Material provided
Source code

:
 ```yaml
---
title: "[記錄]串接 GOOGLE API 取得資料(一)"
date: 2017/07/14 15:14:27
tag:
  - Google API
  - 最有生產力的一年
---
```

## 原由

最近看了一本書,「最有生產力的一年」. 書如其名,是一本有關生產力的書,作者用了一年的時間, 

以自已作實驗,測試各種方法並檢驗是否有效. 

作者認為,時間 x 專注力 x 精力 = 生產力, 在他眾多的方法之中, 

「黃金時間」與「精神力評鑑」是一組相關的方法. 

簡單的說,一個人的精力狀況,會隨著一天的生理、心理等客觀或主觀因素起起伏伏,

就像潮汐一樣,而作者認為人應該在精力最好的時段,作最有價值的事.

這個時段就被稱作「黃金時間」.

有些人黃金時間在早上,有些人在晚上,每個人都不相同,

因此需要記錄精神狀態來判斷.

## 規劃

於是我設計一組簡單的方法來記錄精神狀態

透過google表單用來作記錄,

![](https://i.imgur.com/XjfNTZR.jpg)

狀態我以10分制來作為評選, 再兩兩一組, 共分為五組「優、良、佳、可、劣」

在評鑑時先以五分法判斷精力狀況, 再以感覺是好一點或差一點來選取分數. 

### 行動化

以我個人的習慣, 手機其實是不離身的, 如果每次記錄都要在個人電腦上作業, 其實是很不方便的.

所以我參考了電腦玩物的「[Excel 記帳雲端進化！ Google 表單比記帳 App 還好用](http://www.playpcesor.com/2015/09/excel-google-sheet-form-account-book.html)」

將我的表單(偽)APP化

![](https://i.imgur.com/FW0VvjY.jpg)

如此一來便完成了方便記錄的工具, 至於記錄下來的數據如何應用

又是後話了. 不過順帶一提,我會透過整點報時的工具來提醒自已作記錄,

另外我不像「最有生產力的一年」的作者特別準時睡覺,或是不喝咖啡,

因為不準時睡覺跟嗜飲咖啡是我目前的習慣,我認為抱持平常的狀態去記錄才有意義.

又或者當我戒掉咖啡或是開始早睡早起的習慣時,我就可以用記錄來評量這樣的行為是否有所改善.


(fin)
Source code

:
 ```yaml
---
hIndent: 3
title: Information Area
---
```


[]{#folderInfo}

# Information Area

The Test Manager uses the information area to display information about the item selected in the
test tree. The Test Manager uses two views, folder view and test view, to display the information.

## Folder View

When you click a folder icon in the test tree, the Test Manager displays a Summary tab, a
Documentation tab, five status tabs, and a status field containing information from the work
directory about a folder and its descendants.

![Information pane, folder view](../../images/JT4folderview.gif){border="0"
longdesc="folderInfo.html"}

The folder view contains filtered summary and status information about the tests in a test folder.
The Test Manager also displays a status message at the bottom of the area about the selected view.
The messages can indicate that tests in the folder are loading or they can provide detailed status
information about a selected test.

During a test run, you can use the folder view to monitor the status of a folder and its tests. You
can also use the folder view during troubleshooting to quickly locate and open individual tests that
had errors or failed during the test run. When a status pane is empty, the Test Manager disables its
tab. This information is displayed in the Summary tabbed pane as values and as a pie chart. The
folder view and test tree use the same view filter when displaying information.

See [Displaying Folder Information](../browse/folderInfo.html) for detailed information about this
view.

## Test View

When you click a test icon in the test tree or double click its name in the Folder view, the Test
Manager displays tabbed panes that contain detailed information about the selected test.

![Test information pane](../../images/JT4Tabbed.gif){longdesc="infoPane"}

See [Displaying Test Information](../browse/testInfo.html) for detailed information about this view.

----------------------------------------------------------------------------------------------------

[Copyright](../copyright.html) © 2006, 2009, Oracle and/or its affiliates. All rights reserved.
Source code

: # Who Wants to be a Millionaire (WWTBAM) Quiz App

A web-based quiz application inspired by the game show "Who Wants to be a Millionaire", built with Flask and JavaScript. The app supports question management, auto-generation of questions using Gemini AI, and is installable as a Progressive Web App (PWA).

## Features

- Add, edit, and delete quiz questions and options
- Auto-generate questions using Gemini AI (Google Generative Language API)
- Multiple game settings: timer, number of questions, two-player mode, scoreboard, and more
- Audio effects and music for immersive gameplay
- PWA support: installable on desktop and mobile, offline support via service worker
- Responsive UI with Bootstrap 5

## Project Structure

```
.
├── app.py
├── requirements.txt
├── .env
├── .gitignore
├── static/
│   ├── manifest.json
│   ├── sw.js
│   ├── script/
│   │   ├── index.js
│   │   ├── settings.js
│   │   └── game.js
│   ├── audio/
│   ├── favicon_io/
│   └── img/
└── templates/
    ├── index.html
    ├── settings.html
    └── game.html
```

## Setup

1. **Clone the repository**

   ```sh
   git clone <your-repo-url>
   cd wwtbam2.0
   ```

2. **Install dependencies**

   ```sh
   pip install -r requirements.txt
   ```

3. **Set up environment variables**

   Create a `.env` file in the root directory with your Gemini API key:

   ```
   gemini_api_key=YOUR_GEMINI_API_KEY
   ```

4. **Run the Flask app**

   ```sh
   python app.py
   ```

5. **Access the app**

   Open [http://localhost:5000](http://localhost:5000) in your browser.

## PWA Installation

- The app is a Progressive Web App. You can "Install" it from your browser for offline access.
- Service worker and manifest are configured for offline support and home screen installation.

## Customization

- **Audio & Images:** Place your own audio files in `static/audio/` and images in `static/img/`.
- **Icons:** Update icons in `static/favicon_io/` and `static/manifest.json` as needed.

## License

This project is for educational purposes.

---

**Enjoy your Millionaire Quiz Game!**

What the exercise asks
The answer must consist of every line from the entries that holds the string "folderInfo".

Result of the exercise
[]{#folderInfo}
longdesc="folderInfo.html"}
See [Displaying Folder Information](../browse/folderInfo.html) for detailed information about this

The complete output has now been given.